**Task to complete:** Across the entries below, count the lines that contain the word "will" and reply with that number only.

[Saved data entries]
....

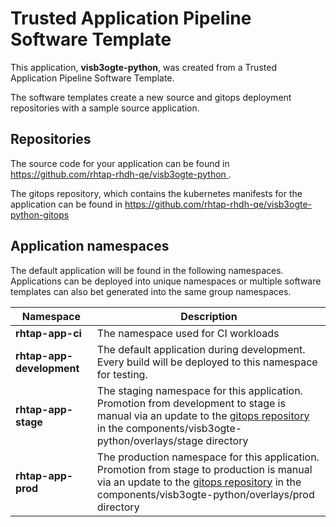 # Trusted Application Pipeline Software Template

This application, **visb3ogte-python**, was created from a Trusted Application Pipeline Software Template.

The software templates create a new source and gitops deployment repositories with a sample source application. 

## Repositories

The source code for your application can be found in [https://github.com/rhtap-rhdh-qe/visb3ogte-python ](https://github.com/rhtap-rhdh-qe/visb3ogte-python ).
 
The gitops repository, which contains the kubernetes manifests for the application can be found in 
[https://github.com/rhtap-rhdh-qe/visb3ogte-python-gitops ](https://github.com/rhtap-rhdh-qe/visb3ogte-python-gitops ) 

## Application namespaces 

The default application will be found in the following namespaces. Applications can be deployed into unique namespaces or multiple software templates can also bet generated into the same group namespaces.  

|  Namespace   |  Description   |  
| -------- | -------- |
| **rhtap-app-ci** | The namespace used for CI workloads |
| **rhtap-app-development** | The default application during development. Every build will be deployed to this namespace for testing. |
| **rhtap-app-stage** | The staging namespace for this application. Promotion from development to stage is manual via an update to the [gitops repository](https://github.com/rhtap-rhdh-qe/visb3ogte-python-gitops ) in the components/visb3ogte-python/overlays/stage directory |
| **rhtap-app-prod** | The production namespace for this application. Promotion from stage to production is manual via an update to the [gitops repository](https://github.com/rhtap-rhdh-qe/visb3ogte-python-gitops ) in the components/visb3ogte-python/overlays/prod directory |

....

**Response area:** 2